Bytes: base64 in JSON vs. separate files

Sample 100 Separate Files Base64 in four JSON objects
best gzip fastest gzip no compression best gzip fastest gzip no compression
small jpg (mostly 200×133 px) 509,883 (-2.3%) 510,630 (-2.1%) 521,763 (reference) 460,281 (-11.8%) 473,169 (-9.3%) 696,372 (+33.5%)

Example 2

100 medium jpg’s. 40kb to 90kb per file. Unoptimized | JSON-Packaged

Example 2 is designed to experiment with how far you can take this - it uses much larger image files just to see what happens. The dimensions of these images are large enough that it doesn’t work well to show them all on one page, so this is probably not a typical real-world use case. Here the results I obtained favor the “unoptimized” version due to the increased base64 decoding overhead. Thus, I’ll leave it at that - you’re welcome to test it out yourself for some specific figures.

Implementation Notes

Once you have your image data as base64-encoded JavaScript strings, some very light JavaScript coding is all that is needed to produce images on your page. Thanks to the often-ignored data: protocol handler supported by all browsers nowadays (detail here), all you need to do is set your image’s src attribute to the base64-encoded string, with a little static header indicating how the data is encoded. In my example, I pass a JS array of base64 strings to the function unpack_images, which simply assigns it to an img already on the document.
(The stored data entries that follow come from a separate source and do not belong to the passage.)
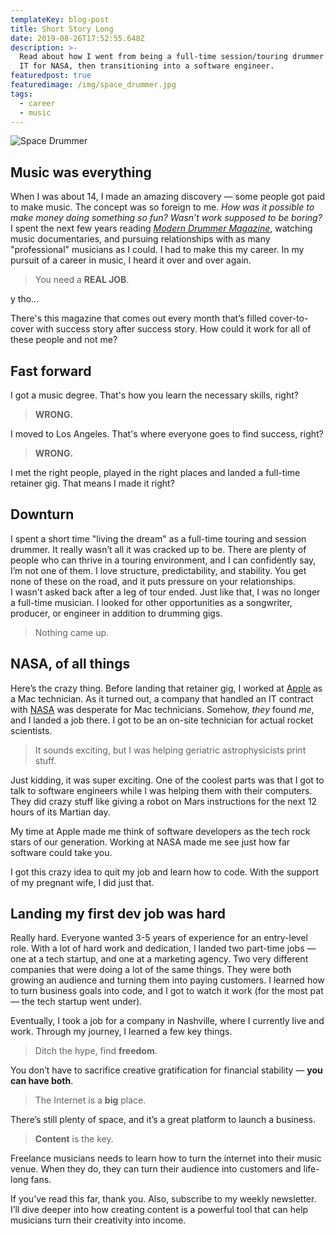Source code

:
 ```yaml
---
templateKey: blog-post
title: Short Story Long
date: 2019-08-26T17:52:55.648Z
description: >-
  Read about how I went from being a full-time session/touring drummer to doing
  IT for NASA, then transitioning into a software engineer.
featuredpost: true
featuredimage: /img/space_drummer.jpg
tags:
  - career
  - music
---
```

![Space Drummer](/img/space_drummer.jpg)

## Music was everything
When I was about 14, I made an amazing discovery — some people got paid to make music. The concept was so foreign to me. _How was it possible to make money doing something so fun? Wasn’t work supposed to be boring?_
I spent the next few years reading _[Modern Drummer Magazine](https://www.moderndrummer.com)_, watching music documentaries, and pursuing relationships with as many "professional" musicians as I could. I had to make this my career.
In my pursuit of a career in music, I heard it over and over again.

> You need a **REAL JOB**.

y tho...

There's this magazine that comes out every month that’s filled cover-to-cover with success story after success story. How could it work for all of these people and not me?

## Fast forward

I got a music degree. That's how you learn the necessary skills, right?

> **WRONG.**

I moved to Los Angeles. That's where everyone goes to find success, right?

> **WRONG.**

I met the right people, played in the right places and landed a full-time retainer gig. That means I made it right?

## Downturn

I spent a short time "living the dream" as a full-time touring and session drummer. It really wasn’t all it was cracked up to be. There are plenty of people who can thrive in a touring environment, and I can confidently say, I’m not one of them. I love structure, predictability, and stability. You get none of these on the road, and it puts pressure on your relationships.  
I wasn't asked back after a leg of tour ended. Just like that, I was no longer a full-time musician.
I looked for other opportunities as a songwriter, producer, or engineer in addition to drumming gigs.

> Nothing came up.

## NASA, of all things

Here’s the crazy thing. Before landing that retainer gig, I worked at [Apple](https://www.apple.com) as a Mac technician. As it turned out, a company that handled an IT contract with [NASA](https://www.nasa.gov) was desperate for Mac technicians. Somehow, _they_ found _me_, and I landed a job there. I got to be an on-site technician for actual rocket scientists.

> It sounds exciting, but I was helping geriatric astrophysicists print stuff.

Just kidding, it was super exciting. One of the coolest parts was that I got to talk to software engineers while I was helping them with their computers. They did crazy stuff like giving a robot on Mars instructions for the next 12 hours of its Martian day.

My time at Apple made me think of software developers as the tech rock stars of our generation. Working at NASA made me see just how far software could take you.

I got this crazy idea to quit my job and learn how to code. With the support of my pregnant wife, I did just that.

## Landing my first dev job was hard

Really hard. Everyone wanted 3-5 years of experience for an entry-level role. With a lot of hard work and dedication, I landed two part-time jobs — one at a tech startup, and one at a marketing agency. Two very different companies that were doing a lot of the same things. They were both growing an audience and turning them into paying customers. I learned how to turn business goals into code, and I got to watch it work (for the most pat — the tech startup went under).

Eventually, I took a job for a company in Nashville, where I currently live and work. Through my journey, I learned a few key things.

> Ditch the hype, find **freedom**.

You don’t have to sacrifice creative gratification for financial stability — **you can have both**.

> The Internet is a **big** place.

There’s still plenty of space, and it’s a great platform to launch a business.

> **Content** is the key.

Freelance musicians needs to learn how to turn the internet into their music venue. When they do, they can turn their audience into customers and life-long fans.

If you’ve read this far, thank you. Also, subscribe to my weekly newsletter. I’ll dive deeper into how creating content is a powerful tool that can help musicians turn their creativity into income.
In an application you would invent a more complex scheme to map the base64 data to a particular img in the DOM, such as creating the DOM images on-the-fly or including image names in the JSON.
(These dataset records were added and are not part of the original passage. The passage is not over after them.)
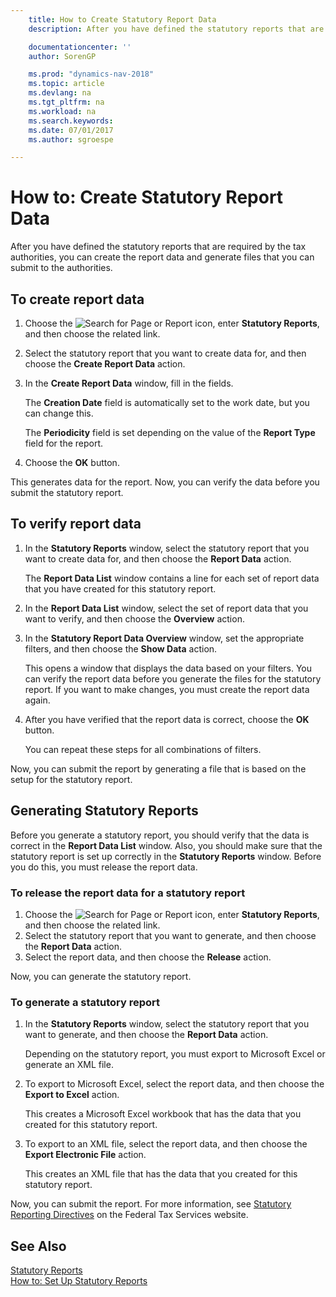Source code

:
 ```yaml
---
    title: How to Create Statutory Report Data
    description: After you have defined the statutory reports that are required by the tax authorities, you can create the report data and generate files that you can submit to the authorities.

    documentationcenter: ''
    author: SorenGP

    ms.prod: "dynamics-nav-2018"
    ms.topic: article
    ms.devlang: na
    ms.tgt_pltfrm: na
    ms.workload: na
    ms.search.keywords:
    ms.date: 07/01/2017
    ms.author: sgroespe

---
```

# How to: Create Statutory Report Data
After you have defined the statutory reports that are required by the tax authorities, you can create the report data and generate files that you can submit to the authorities.  

## To create report data  

1.  Choose the ![Search for Page or Report](../../media/ui-search/search_small.png "Search for Page or Report icon") icon, enter **Statutory Reports**, and then choose the related link.  
2.  Select the statutory report that you want to create data for, and then choose the **Create Report Data** action.  
3.  In the **Create Report Data** window, fill in the fields.  

    The **Creation Date** field is automatically set to the work date, but you can change this.  

    The **Periodicity** field is set depending on the value of the **Report Type** field for the report.  

4.  Choose the **OK** button.  

This generates data for the report. Now, you can verify the data before you submit the statutory report.  

## To verify report data  

1.  In the **Statutory Reports** window, select the statutory report that you want to create data for, and then choose the **Report Data** action.  

    The **Report Data List** window contains a line for each set of report data that you have created for this statutory report.  

2.  In the **Report Data List** window, select the set of report data that you want to verify, and then choose the **Overview** action.  
3.  In the **Statutory Report Data Overview** window, set the appropriate filters, and then choose the **Show Data** action.  

    This opens a window that displays the data based on your filters. You can verify the report data before you generate the files for the statutory report. If you want to make changes, you must create the report data again.  

4.  After you have verified that the report data is correct, choose the **OK** button.  

    You can repeat these steps for all combinations of filters.  

Now, you can submit the report by generating a file that is based on the setup for the statutory report.  

## Generating Statutory Reports  
Before you generate a statutory report, you should verify that the data is correct in the **Report Data List** window. Also, you should make sure that the statutory report is set up correctly in the **Statutory Reports** window. Before you do this, you must release the report data.  

### To release the report data for a statutory report  

1.  Choose the ![Search for Page or Report](../../media/ui-search/search_small.png "Search for Page or Report icon") icon, enter **Statutory Reports**, and then choose the related link.  
2.  Select the statutory report that you want to generate, and then choose the **Report Data** action.  
3.  Select the report data, and then choose the **Release** action.  

Now, you can generate the statutory report.  

### To generate a statutory report  

1.  In the **Statutory Reports** window, select the statutory report that you want to generate, and then choose the **Report Data** action.  

    Depending on the statutory report, you must export to Microsoft Excel or generate an XML file.  

2.  To export to Microsoft Excel, select the report data, and then choose the **Export to Excel** action.  

    This creates a Microsoft Excel workbook that has the data that you created for this statutory report.  

3.  To export to an XML file, select the report data, and then choose the **Export Electronic File** action.  

    This creates an XML file that has the data that you created for this statutory report.  

Now, you can submit the report. For more information, see [Statutory Reporting Directives](http://go.microsoft.com/fwlink/?LinkId=216142) on the Federal Tax Services website.  
  
## See Also  
 [Statutory Reports](statutory-reports.md)   
 [How to: Set Up Statutory Reports](how-to-set-up-statutory-reports.md)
function unpack_images(Packages) {
  for(var i = 0; i < Packages.length; i++)
  {
    document.getElementById('img' + i).src = "data:image/jpg;base64," + Packages[i];
  }
}

Using four separate js files to package the images wasn’t an arbitrary decision - this allows the browsers to fetch the data over four concurrent TCP streams, which results in faster transfers overall due to the nature of the beast. (This is what makes this approach superior to simply stuffing all your data into one massive integrated html file.) Also, I tweaked my initial version of Example 1 a little bit to enable the base64-decoding to commence immediately when the first js file has completed transferring, while the remaining files still finish up. To do this, place your unpack_images function in a separate <script> tag, and somewhere below that in your html page add script tags to your js files with the defer attribute:

 <!-- image data package scripts -->
<script type="text/javascript" src="package-1.js" defer></script>
<script type="text/javascript" src="package-2.js" defer></script>
<script type="text/javascript" src="package-3.js" defer></script>
<script type="text/javascript" src="package-4.js" defer></script>

Then, just wrap your JSON data in a call to unpack_images directly in your package.js files (yes, it’s not a pure JSON object anymore):

 unpack_images(["base64data_for_image_1", "base64data_for_image_2", ...]);

This tweak saves 80 - 100 ms over loading all the data first and then decoding it in my Example 1.

All the content in these examples except the individual image files was generated using this script, if you want to pick it up and run with it.

Conclusion

By my analysis, this technique seems to put css sprites to shame in just about any use case. As a word of caution, though, both css sprites and JSON packaging don’t play very nice with browser caches, since they only allow the storage of one entity per http request. Consider the common case where a summary page shows dozens of product images, each linking to a product details page. The first time the user visits your site’s summary page, you are probably better off delivering the images in packages. On the other hand, you want to avoid referencing the packaged set on the product details page in case the user entered your site directly to the details page, but it would be nice if you could fetch the particular product’s image from the already cached package if you’ve got it in cache already. It’d be nice if there was a JavaScript API that allowed you to save script-generated resources to the browser cache with any url under the window.domain, but until that happens this is the ugly side of css sprites and JSON packaging.